No último dia, o festival viaja até Vila Nova de Famalicão, com concertos e apresentações exclusivas. O diretor artístico do festival, Nuno Marques, explica que “este ano, foram criadas as condições para se regressar a um formato presencial, que se complementará com a transmissão ‘online’ para todo o mundo”.

“De edição para edição, procuramos tornar o evento mais rico e crescer sempre mais, por isso, vamos continuar a tentar alargar horizontes e a chegar não só a novas cidades portugueses, como também a capitais europeias, como Madrid. Preparamo-nos para ser ainda mais arrojados na escolha destes locais e na aposta numa maior diversidade de nacionalidades e de perfis de músicos”, acrescenta.

Sobre as residências artísticas, Nuno Marques refere que foram pensadas para “reunir músicos de topo de todo o mundo, com vista a que possam preparar-se, estudar e apresentar o seu trabalho ao público”.
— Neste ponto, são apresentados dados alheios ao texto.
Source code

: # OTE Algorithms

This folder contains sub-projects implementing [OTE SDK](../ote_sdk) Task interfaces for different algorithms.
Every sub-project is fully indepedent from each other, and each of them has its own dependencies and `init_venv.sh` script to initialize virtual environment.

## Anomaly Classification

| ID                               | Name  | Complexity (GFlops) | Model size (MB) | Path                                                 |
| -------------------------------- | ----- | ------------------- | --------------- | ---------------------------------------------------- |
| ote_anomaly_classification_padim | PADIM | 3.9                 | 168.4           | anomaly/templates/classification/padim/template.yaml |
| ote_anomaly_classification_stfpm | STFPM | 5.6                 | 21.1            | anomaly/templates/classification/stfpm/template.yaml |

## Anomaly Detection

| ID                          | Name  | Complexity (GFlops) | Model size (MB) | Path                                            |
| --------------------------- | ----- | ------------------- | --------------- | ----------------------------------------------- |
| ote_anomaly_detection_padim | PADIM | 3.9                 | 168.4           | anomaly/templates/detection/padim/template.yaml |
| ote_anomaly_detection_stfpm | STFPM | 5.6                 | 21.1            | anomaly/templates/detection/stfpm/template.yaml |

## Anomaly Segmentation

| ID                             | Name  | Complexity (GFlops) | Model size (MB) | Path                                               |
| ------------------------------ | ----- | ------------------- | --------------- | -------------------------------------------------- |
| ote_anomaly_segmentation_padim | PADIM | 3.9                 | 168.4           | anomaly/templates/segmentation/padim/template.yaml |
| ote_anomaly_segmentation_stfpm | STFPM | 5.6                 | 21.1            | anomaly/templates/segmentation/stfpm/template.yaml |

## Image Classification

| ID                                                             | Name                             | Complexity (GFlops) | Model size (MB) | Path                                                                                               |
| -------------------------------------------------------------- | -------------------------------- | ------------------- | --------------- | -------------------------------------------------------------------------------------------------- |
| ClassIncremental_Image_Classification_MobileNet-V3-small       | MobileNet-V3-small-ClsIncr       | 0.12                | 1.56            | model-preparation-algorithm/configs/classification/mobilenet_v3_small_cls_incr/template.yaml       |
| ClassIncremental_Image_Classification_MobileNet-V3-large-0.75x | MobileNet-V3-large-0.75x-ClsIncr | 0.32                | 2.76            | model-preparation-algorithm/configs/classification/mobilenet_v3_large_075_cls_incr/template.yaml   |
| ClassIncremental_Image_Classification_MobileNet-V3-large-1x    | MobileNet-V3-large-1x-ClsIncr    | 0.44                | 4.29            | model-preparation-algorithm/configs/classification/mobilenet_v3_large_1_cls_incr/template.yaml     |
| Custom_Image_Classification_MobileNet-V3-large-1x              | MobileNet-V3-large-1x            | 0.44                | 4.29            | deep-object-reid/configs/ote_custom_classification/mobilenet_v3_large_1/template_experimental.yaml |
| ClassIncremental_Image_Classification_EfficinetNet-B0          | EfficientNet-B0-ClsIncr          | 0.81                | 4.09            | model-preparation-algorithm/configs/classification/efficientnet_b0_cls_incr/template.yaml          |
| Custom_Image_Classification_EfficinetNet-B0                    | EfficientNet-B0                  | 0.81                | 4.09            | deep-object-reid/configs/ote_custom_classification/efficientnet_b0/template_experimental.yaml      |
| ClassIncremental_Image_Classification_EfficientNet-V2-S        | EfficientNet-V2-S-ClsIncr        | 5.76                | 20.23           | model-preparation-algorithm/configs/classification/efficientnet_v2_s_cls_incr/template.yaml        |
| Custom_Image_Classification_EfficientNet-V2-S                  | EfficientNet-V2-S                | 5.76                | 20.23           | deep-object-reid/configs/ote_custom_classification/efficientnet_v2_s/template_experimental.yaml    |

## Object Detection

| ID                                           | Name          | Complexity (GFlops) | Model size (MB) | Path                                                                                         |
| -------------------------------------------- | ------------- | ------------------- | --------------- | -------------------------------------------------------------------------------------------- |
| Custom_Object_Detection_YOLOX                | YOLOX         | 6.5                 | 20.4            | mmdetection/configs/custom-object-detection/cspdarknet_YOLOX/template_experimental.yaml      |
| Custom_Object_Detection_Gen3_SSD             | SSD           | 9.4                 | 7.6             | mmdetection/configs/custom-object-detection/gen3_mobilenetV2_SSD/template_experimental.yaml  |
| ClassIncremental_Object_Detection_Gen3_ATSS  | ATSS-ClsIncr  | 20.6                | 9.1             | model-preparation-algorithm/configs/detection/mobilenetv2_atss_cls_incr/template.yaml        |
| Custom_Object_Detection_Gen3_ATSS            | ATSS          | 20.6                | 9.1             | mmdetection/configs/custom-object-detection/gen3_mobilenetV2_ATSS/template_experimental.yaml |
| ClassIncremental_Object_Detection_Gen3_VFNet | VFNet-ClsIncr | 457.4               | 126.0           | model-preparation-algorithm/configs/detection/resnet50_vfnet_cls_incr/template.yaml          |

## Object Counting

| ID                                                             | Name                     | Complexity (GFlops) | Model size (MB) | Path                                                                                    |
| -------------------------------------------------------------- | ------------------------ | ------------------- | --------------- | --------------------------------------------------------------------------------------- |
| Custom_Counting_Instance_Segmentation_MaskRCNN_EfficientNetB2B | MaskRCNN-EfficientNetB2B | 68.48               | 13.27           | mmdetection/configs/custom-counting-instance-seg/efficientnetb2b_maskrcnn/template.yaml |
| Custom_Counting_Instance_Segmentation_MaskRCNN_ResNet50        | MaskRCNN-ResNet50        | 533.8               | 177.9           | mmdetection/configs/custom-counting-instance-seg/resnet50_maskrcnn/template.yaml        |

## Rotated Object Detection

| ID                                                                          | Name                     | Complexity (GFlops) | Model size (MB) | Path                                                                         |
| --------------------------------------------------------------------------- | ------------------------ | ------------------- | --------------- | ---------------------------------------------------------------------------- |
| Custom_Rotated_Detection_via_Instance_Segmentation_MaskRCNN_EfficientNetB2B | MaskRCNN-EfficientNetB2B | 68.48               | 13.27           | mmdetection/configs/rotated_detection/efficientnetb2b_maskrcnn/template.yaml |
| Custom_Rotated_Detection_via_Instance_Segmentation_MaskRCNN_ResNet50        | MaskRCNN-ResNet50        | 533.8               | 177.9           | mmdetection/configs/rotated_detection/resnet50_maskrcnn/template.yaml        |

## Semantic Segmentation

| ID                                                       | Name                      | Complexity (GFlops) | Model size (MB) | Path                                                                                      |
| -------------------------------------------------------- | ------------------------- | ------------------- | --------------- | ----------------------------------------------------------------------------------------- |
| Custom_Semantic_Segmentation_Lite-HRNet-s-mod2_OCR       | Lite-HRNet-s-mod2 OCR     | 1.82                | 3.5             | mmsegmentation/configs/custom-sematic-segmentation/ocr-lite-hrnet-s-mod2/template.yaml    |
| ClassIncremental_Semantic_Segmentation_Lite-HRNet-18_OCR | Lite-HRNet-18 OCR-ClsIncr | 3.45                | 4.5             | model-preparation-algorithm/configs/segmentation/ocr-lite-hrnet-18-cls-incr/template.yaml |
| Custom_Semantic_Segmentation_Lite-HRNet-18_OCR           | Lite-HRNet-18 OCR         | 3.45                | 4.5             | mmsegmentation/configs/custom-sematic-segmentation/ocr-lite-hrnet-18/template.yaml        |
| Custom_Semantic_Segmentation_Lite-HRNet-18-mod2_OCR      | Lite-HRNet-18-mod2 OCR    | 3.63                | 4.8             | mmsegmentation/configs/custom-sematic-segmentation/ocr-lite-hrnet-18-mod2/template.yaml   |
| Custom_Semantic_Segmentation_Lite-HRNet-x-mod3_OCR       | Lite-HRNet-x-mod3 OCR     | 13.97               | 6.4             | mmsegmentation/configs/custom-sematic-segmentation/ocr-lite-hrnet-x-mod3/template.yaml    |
“Estas residências, que têm registado um elevado nível de procura em edições anteriores, garantirão aos artistas um recital a solo num auditório do Porto, uma sala de estudo com piano disponível no Conservatório do Porto, sessões com os professores convidados, ou ainda a gravação profissional audiovisual do concerto a solo”, sublinha o diretor artístico.

O Porto Pianofest foi fundado em 2016 por Nuno Marques, pianista, compositor e diretor artístico, e pela também pianista-compositora americana Mariel Mayz. Surgindo como uma produção conjunta com a Câmara Municipal do Porto, o festival junta algumas das instituições mais reconhecidas da cidade como parceiros: o Conservatório de Música do Porto, a Casa da Música, a Universidade do Porto, o Palácio da Bolsa, a Associação Comercial do Porto, o Turismo de Portugal e o World of Wine (este, em Vila Nova de Gaia), entre outros.

Nas edições anteriores, o festival reuniu artistas como Artur Pizarro, Stars of American Ballet, Alexander Kobrin, Judith Jauregui, Olga Prats, Orquestra Jazz de Matosinhos, António Victorino d’Almeida, Alenjadro Oliva, Jean Saulnier, José Ramón Méndez e Selim Mazari.